A Strong Sugar Policy Supports American Jobs
Fifty-seven sugar factories have closed since the 1980s due to low prices, contributing to the loss of 100,000 sugar jobs. In fact, the Labor Department’s Bureau of Labor Statistics stopped tracking “sugar manufacturing” as a job category in 2008 due to the industry’s shrinking size.
Thankfully, there are still 142,000 hardworking men and women employed by sugar across 22 states. And the salaries and benefits associated with those sugar jobs pump more than $4.2 billion a year into both rural and urban communities where job opportunities might otherwise be limited, and generate nearly $20 billion in total economic activity each year.
Protecting sugar jobs – many of which are union jobs – and maintaining a strong U.S. sugar policy is the primary message being delivered by dozens of sugarbeet and sugarcane farmers this week on Capitol Hill.
Similar messages were shared by sugar workers across the country as part of theFaces of Sugar Policy campaign:
“It would be hard for me to imagine what this community would be like without sugar. The number of jobs that people would no longer have.”

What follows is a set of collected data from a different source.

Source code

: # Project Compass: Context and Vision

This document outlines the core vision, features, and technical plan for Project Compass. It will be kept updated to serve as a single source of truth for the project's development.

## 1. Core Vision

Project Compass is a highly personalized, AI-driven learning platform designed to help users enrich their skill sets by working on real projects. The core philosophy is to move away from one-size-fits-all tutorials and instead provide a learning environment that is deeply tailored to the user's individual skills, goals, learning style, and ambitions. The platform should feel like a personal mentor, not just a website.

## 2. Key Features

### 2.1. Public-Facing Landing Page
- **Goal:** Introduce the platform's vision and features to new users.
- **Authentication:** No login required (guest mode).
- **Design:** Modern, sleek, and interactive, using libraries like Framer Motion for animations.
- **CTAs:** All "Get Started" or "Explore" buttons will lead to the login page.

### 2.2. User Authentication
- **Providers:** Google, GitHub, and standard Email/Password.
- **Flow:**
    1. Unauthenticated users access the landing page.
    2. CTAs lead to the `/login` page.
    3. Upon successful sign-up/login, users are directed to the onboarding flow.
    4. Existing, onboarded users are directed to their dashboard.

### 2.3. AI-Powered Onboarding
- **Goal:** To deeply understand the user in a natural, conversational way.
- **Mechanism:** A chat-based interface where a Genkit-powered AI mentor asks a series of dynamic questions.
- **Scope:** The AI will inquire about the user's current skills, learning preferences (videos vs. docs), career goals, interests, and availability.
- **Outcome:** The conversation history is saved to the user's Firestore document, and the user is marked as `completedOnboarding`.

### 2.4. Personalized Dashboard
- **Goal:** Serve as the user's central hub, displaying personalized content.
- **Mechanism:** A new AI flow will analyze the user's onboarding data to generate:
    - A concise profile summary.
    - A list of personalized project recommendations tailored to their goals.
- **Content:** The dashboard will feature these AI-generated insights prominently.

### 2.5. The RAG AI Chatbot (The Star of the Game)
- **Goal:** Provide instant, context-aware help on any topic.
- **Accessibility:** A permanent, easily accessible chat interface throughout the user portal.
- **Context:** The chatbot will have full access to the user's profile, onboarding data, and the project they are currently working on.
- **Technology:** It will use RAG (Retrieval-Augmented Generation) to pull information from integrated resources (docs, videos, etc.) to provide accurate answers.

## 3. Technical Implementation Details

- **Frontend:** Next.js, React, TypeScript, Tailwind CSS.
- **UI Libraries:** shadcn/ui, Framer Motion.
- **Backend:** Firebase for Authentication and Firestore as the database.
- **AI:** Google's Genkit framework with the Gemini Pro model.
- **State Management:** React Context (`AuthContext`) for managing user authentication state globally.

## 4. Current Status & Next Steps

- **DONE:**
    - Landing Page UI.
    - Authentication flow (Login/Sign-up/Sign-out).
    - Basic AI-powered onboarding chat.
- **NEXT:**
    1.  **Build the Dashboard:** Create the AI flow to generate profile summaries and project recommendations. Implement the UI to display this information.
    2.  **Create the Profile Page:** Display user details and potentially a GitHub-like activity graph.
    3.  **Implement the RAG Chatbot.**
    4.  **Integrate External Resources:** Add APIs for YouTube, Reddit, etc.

– Tracy Bentley, Scottsbluff, Nebraska
“These kinds of jobs are very important to Baltimore and middle-income families. I recommend keeping it going because you want to keep the middle class, the middle class.”
– John Godleski, Baltimore, Maryland
“People stay here. They retire here… I think it means a lot for the community and the company itself, too. It’s a really nice partnership between the company and the community.”
– Walter Aucaylle, Yonkers, New York
The American sugar industry is working hard to maintain high-paying jobs in the United States. We are thankful that Congress recognized the economic importance of our homegrown sugar industry and overwhelmingly supported passage of a strong sugar policy in the 2018 Farm Bill.
The bottom line: supporting our successful sugar policy means protecting good American jobs and the communities that rely on them. That’s something worth fighting for.